3. Number of Experts Used to Establish the Ground Truth for the Test Set and Their Qualifications

• Number of Experts: The document does not explicitly state the number of experts used. For a clinical validation according to the SP10 standard, typically three independent observers (often trained clinicians or technicians) are involved in performing the reference measurements.
• Qualifications of Experts: The document does not explicitly state the qualifications of the experts. In the context of the SP10 standard, these observers would be trained and certified to perform auscultatory blood pressure measurements using a mercury sphygmomanometer or validated equivalent. They would undergo specific training and demonstrate minimal inter-observer variability.

4. Adjudication Method for the Test Set

• Adjudication Method: The document does not explicitly describe an adjudication method. In SP10 clinical validations, if multiple observers are used, their measurements are typically averaged or analyzed in comparison to the device's readings. There isn't typically a "2+1" or "3+1" adjudication method in the sense of resolving discrepancies, but rather parallel measurements taken by trained observers.

5. Multi-Reader Multi-Case (MRMC) Comparative Effectiveness Study

• Was an MRMC study done? No, a multi-reader multi-case (MRMC) comparative effectiveness study was not done. This type of study is usually conducted for imaging devices where human readers interpret images (e.g., radiologists reading X-rays), often comparing AI-assisted vs. unassisted human performance. For a blood pressure monitor, the performance metric is direct measurement accuracy, not interpretive performance.
• Effect size of human readers improving with AI vs. without AI assistance: Not applicable, as no MRMC study was performed.

6. Standalone (Algorithm Only) Performance Study

• Was a standalone study done? Yes, the "clinical performance" described in the document is essentially a standalone study of the device's algorithm. The TD-3132's oscillometric method and its calculation of systolic, diastolic, and pulse rates are evaluated directly against reference measurements (the "ground truth" as derived from experts). There isn't a human-in-the-loop component being evaluated for a blood pressure monitor's core function.

7. Type of Ground Truth Used

• Type of Ground Truth: The ground truth used for these types of blood pressure monitor validations is typically expert auscultatory measurements (often using a mercury sphygmomanometer or a validated equivalent) performed simultaneously or near-simultaneously with the device's readings.
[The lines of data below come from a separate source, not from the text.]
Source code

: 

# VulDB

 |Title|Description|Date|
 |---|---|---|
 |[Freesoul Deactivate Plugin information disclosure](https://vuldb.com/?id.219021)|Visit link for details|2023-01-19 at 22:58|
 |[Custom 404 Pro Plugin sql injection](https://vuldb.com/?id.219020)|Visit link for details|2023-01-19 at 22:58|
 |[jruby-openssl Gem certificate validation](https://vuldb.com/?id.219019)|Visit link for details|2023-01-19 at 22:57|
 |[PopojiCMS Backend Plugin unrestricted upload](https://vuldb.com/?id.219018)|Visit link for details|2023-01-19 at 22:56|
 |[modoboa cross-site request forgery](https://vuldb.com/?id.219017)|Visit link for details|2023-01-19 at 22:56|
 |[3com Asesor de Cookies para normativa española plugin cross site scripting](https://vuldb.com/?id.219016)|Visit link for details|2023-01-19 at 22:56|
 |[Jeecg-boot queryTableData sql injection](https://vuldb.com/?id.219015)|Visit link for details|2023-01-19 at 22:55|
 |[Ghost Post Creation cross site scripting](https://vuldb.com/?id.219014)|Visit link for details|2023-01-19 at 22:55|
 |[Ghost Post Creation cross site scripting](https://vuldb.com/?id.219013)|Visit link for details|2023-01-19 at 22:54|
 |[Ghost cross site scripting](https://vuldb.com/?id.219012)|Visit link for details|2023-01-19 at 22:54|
This is the standard reference method outlined in the SP10 standard.

8. Sample Size for the Training Set

• Sample Size: The document does not mention a training set sample size. Blood pressure monitors using the oscillometric method are typically developed and calibrated through extensive engineering and testing, which might involve internal datasets for algorithm refinement. However, the regulatory submission usually focuses on the validation (test set) rather than the development/training process.

9. How the Ground Truth for the Training Set Was Established

• How Ground Truth Was Established: As no specific training set is discussed or required to be reported in this context, the method of establishing ground truth for any internal development/calibration datasets is not mentioned in the document. It would similarly involve reference blood pressure measurements.